Ukrayna-Rusya savaşını sadece iki ülke arasında bir savaş olarak görmediklerini dile getiren Kurtulmuş, başından itibaren bu savaşın, Rusya ile Batı arasında bir savaşa dönüşme potansiyeli taşıdığını, onun için de Rusya-Ukrayna savaşının bir an evvel sona erdirilmesi için gayret sarf ettiklerini kaydetti.
TBMM Başkanı Kurtulmuş, sözlerini şöyle sürdürdü:
"Dolmabahçe'de Rusya ve Ukrayna arasında bir barış anlaşmasının imzalanmasına ramak kalmıştı. Her iki tarafın da kabul edeceği, adil, hakkaniyetli bir barışın yapılması mümkündü. Türkiye bunu gerçekten belli bir noktaya getirdi. Ama gördük ki bu savaşın bitmesini istemeyen bazı güçler, Dolmabahçe'de nihai bir anlaşmanın gerçekleşmesine engel oldular. Rusya-Ukrayna arasındaki gerilimin sadece Karadeniz, Doğu Avrupa değil, belki çok daha geniş bir bölgeye yayılma potansiyeli taşıdığı ortadadır.

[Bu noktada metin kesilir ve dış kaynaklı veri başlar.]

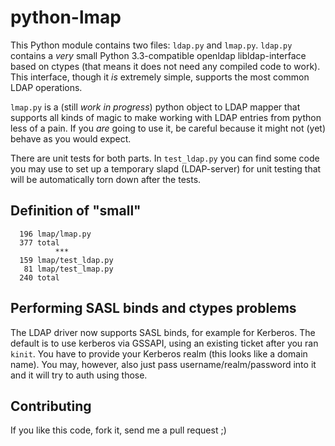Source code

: python-lmap
===========

This Python module contains two files: ```ldap.py``` and ```lmap.py```. ```ldap.py``` contains a *very* small Python 3.3-compatible openldap libldap-interface based on ctypes (that means it does not need any compiled code to work). This interface, though it *is* extremely simple, supports the most common LDAP operations.

```lmap.py``` is a (still *work in progress*) python object to LDAP mapper that supports all kinds of magic to make working with LDAP entries from python less of a pain. If you *are* going to use it, be careful because it might not (yet) behave as you would expect.

There are unit tests for both parts. In ```test_ldap.py``` you can find some code you may use to set up a temporary slapd (LDAP-server) for unit testing that will be automatically torn down after the tests.

Definition of "small"
---------------------

```  181 lmap/ldap.py
  196 lmap/lmap.py
  377 total
          ***
  159 lmap/test_ldap.py
   81 lmap/test_lmap.py
  240 total
```

Performing SASL binds and ctypes problems
-----------------------------------------
The LDAP driver now supports SASL binds, for example for Kerberos. The default is to use kerberos via GSSAPI, using an existing ticket after you ran ```kinit```. You have to provide your Kerberos realm (this looks like a domain name). You may, however, also just pass username/realm/password into it and it will try to auth using those.

Contributing
------------
If you like this code, fork it, send me a pull request ;)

Dolayısıyla bu krizin sonlandırılabilmesi için Türkiye'nin barışçıl inisiyatifi sonuna kadar kullanacağı, diplomasi masasında her iki ülke arasında barışın temin edilmesi için gayret sarf edeceği açıktır."
Gazze'de süren katliamın Gazze halkına karşı yapılan bir saldırı olmanın çok ötesinde, Netanyahu ve çetesi tarafından bölgesel bir savaşa dönüştürülme tehlikesi taşıdığını belirten Kurtulmuş, bu saldırıların daha büyük sonuçlara yol açmaması için bir an evvel sonlandırılması gerektiğini vurguladı.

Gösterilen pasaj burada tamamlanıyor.